It’s been a couple of weeks, since we discussed the Voices series, so if this post is interesting to you, you may want to go back and read the first two:

In these first two articles we introduced several of the voices that are always present in the Product Cost Management conversation, including:

  • The Voice of Hopefulness – the Pollyanna voice that assumes product cost will just work itself out in the end.  It is a voice of justification to ignore Product Cost Management, because the team is just too busy at XYZ point in the development process to seriously consider product cost.  Hope is NOT a strategy.
  • The Voice of Resignation – the nihilist voice that assumes that you have to accept high prices because the three suppliers that purchasing quoted gave you pricing far higher than what seems reasonable
  • The Voice of Bullying – the seemingly unreasonable scream of the customer telling you what your product should cost — not based on reality, but based on the customer’s own financial targets.

However, there is another voice in the conversation that can bring some reason to the cacophony.  It is a voices of reason — the Voice of  Should-cost.

Buck-up Cowboy. The Voice of Should-cost Can Help

Should-cost is just what it sounds like, using one or more techniques to provide an independent estimate of what the cost of a part or product “should” be.  The question is, what does “should” really mean?  For many, the definition depends on the type of cost being calculated, as well as personal should-cost calculation preferences.   I will provide my own definition here, mostly targeted at providing a should-cost for a discretely manufactured part.

Should-Cost – The process of providing an independent estimate of cost for a part, assembly, component, etc.  The should-cost is based on a specific design, that is made with a specific manufacturing process, and at a supplier with a specific financial structure.  Or, the should-cost is calculated assuming a fictitious supplier in a given region of the world that uses the best manufacturing technology, efficiency operating at maximum sustainable capacity.

I realize that this is a broad definition, but as I said, it depends what you want to estimate.  For instance, do you know the supplier’s exact manufacturing routing, overhead and labor rates, machine types, etc.?  In this case, do you want to estimate what it “should” cost to manufacture the part under these conditions?  OR… do you want to know what the cost “should” be for a new supplier who is well-suited to manufacture your design and has a healthy but not overheated order book?  Although you could make many other assumptions, the point is:   KNOW YOUR ASSUMPTIONS.  You will note that I said nothing about margin.  Some people call this a “Should-Price,” while others call it a “Should-Cost” referring to what they will pay vs. what the part costs the supplier to make.  The only difference is that you will also make an assumption for a “reasonable” margin for a Should-Price.

The important point is that the team relying on the should-cost information must define the scenario for which they want a should-cost estimate.  There is nothing wrong with wanting an answer for all these scenarios. In fact, it’s preferable.
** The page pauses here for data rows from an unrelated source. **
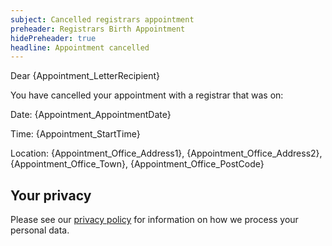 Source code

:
 ```yaml
---
subject: Cancelled registrars appointment
preheader: Registrars Birth Appointment 
hidePreheader: true
headline: Appointment cancelled
---
```


Dear {Appointment_LetterRecipient}

You have cancelled your appointment with a registrar that was on: 

Date: {Appointment_AppointmentDate}

Time: {Appointment_StartTime}

Location: {Appointment_Office_Address1}, {Appointment_Office_Address2}, {Appointment_Office_Town}, {Appointment_Office_PostCode}


## Your privacy
Please see our [privacy policy](https://www.leeds.gov.uk/registrarsprivacy) for information on how we process your personal data.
Run the calculation / estimate more than once.

Should-cost, Should Be a Choir, not a Solo Act

Manufacturing cost is a very tricky thing to calculate.  I often say that the true cost of the economic resources to make a part or product is a number known but to God.  Put statistically, you can’t know the true meaning or standard deviation of a population, you can only estimate it from the samples that you take.  People take two common approaches to should-cost.

The Pop Star Solo Act

The popular solution that too many people pursue is the solution pictured at the right.

No Easy Button in Product Cost Hiller Associates

There’s no easy button to should-cost

They want the easy button — the single source of truth.  They want the plasticized overproduced solo pop star version of should cost, i.e. the easy button tool.  There’s nothing wrong with this and there are some really good should-cost solutions available, but none of them are infallible.  In addition, it is not appropriate to put the same should-cost effort into each part or assembly in a problem.  One should focus where the money is.  However, too many people, especially cost management experts, become sycophants of one particular tool to the exclusion of others.

Single estimates in Product Cost Hiller Associates

The Lonely World of a Solo Should-cost Voice

 

Looking at the diagram to the left, you can see what the landscape looks like when you make your comparisons to one point in cost space. It is an uncertain, scary world when you only have one point of reference.  In this case, all one can do is try to force a supplier to match the should-cost output of your favorite tool.

 

 

The Andrews Sisters, Competitive Trio Quoting

The other very popular approach comes from the purchasing department:  three competitive quotes.  If the auto-tuned single pop star should-cost is too uncertain, purchasing will listen to a trio instead.  Why three quotes?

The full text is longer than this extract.